╭─ Given data

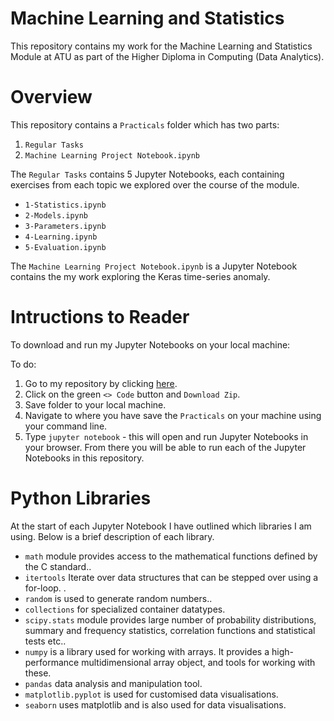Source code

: # Machine Learning and Statistics

This repository contains my work for the Machine Learning and Statistics Module at ATU as part of the Higher Diploma in Computing (Data Analytics). 

# Overview

This repository contains a `Practicals` folder which has two parts:

1. `Regular Tasks`
2. `Machine Learning Project Notebook.ipynb`

The `Regular Tasks` contains 5 Jupyter Notebooks, each containing exercises from each topic we explored over the course of the module. 

- `1-Statistics.ipynb`
- `2-Models.ipynb`
- `3-Parameters.ipynb`
- `4-Learning.ipynb`
- `5-Evaluation.ipynb`

The `Machine Learning Project Notebook.ipynb` is a Jupyter Notebook contains the my work exploring the Keras time-series anomaly. 

# Intructions to Reader

To download and run my Jupyter Notebooks on your local machine: 

To do:
1. Go to my repository by clicking [here](https://github.com/ShaneOG2/machstat-assessment).
2. Click on the green `<> Code` button and `Download Zip`.
3. Save folder to your local machine. 
4. Navigate to where you have save the `Practicals` on your machine using your command line. 
5. Type `jupyter notebook` - this will open and run Jupyter Notebooks in your browser. From there you will be able to run each of the Jupyter Notebooks in this repository. 

# Python Libraries

At the start of each Jupyter Notebook I have outlined which libraries I am using. Below is a brief description of each library. 

- `math` module provides access to the mathematical functions defined by the C standard.. 
- `itertools` Iterate over data structures that can be stepped over using a for-loop. . 
- `random` is used to generate random numbers.. 
- `collections` for specialized container datatypes. 
- `scipy.stats` module provides large number of probability distributions, summary and frequency statistics, correlation functions and statistical tests etc.. 
- `numpy` is a library used for working with arrays. It provides a high-performance multidimensional array object, and tools for working with these. 
- `pandas` data analysis and manipulation tool. 
- `matplotlib.pyplot` is used for customised data visualisations. 
- `seaborn` uses matplotlib and is also used for data visualisations.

╰─

_Instructions to follow_
Starting from the data above, filter for lines with "local" and copy each one.

_Output_
To download and run my Jupyter Notebooks on your local machine: 
3. Save folder to your local machine. 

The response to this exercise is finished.